(Supplied entries Opens)

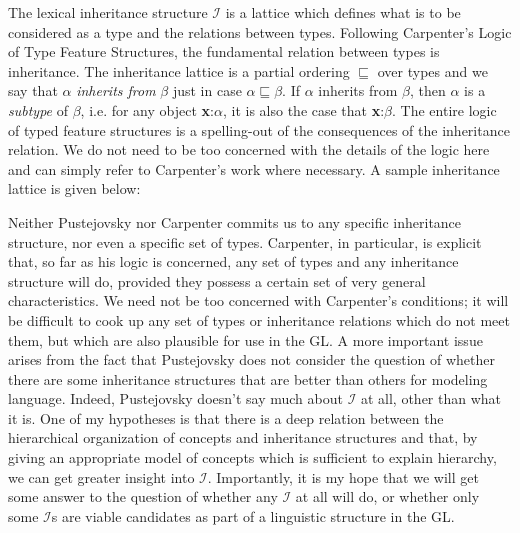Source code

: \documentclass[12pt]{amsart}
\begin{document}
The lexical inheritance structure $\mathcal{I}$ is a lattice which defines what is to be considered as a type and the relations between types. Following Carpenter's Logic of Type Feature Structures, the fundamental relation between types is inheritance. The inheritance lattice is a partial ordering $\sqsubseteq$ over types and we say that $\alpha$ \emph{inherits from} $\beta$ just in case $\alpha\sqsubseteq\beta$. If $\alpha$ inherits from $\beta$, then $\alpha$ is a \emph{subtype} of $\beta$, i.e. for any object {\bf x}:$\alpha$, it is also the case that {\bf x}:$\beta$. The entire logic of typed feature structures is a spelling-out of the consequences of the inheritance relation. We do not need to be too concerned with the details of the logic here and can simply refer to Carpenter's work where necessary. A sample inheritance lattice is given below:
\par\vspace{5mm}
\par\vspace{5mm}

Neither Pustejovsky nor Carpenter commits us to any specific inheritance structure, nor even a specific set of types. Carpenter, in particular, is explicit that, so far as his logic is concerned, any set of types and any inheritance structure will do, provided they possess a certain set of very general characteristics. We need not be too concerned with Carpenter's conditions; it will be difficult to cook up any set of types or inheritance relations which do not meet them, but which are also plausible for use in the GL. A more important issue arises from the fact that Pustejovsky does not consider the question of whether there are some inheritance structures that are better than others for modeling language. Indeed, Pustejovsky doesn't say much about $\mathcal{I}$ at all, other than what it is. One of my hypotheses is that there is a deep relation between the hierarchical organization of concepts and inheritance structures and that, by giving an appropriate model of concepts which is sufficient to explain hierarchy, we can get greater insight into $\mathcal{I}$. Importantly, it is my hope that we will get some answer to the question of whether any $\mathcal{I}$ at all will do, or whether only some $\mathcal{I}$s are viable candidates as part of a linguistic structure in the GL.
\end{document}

(Supplied entries Closes)
(Supplied entries Opens)

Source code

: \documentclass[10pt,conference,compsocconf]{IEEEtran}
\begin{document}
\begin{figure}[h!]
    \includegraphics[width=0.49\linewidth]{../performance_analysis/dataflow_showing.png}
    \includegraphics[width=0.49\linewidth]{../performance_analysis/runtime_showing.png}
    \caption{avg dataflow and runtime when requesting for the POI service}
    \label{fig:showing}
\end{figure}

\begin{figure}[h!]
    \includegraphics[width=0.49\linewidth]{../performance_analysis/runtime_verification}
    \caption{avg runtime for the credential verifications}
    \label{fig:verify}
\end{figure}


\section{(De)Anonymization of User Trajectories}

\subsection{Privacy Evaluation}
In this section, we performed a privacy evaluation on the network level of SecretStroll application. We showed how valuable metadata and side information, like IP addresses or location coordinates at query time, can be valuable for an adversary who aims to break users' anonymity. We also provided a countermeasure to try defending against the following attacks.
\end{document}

(Supplied entries Closes)
(Supplied entries Opens)

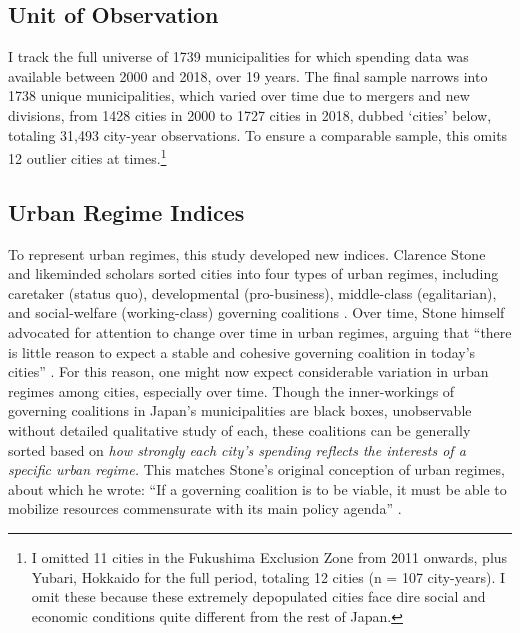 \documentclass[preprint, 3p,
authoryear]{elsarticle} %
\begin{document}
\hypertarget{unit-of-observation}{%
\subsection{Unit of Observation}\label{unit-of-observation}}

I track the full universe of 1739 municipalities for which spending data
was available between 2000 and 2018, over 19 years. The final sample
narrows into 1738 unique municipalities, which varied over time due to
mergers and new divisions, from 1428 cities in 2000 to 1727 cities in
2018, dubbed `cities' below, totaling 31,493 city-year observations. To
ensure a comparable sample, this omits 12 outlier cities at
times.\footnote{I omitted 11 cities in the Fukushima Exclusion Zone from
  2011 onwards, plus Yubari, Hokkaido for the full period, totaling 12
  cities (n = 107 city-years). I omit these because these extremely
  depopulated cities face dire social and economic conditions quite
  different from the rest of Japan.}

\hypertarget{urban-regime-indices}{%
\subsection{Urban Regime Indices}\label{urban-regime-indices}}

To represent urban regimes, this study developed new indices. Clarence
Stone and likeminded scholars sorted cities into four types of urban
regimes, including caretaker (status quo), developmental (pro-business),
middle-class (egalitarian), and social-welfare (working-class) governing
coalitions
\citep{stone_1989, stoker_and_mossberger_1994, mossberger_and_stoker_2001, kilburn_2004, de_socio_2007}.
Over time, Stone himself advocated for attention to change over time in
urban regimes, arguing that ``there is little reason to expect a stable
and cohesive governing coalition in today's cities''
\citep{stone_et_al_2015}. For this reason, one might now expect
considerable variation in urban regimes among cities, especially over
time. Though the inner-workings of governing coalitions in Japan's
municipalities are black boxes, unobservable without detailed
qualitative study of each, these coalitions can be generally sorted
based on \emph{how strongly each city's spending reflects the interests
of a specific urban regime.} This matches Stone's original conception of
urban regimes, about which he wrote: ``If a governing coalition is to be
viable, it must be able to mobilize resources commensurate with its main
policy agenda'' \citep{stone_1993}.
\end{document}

(Supplied entries Closes)

▶ **Prompt**: Search the data for the string "urban" and copy every line where it appears.

▶ **Result of this exercise**:
\hypertarget{urban-regime-indices}{%
\subsection{Urban Regime Indices}\label{urban-regime-indices}}
To represent urban regimes, this study developed new indices. Clarence
Stone and likeminded scholars sorted cities into four types of urban
urban regimes, arguing that ``there is little reason to expect a stable
considerable variation in urban regimes among cities, especially over
of a specific urban regime.} This matches Stone's original conception of
urban regimes, about which he wrote: ``If a governing coalition is to be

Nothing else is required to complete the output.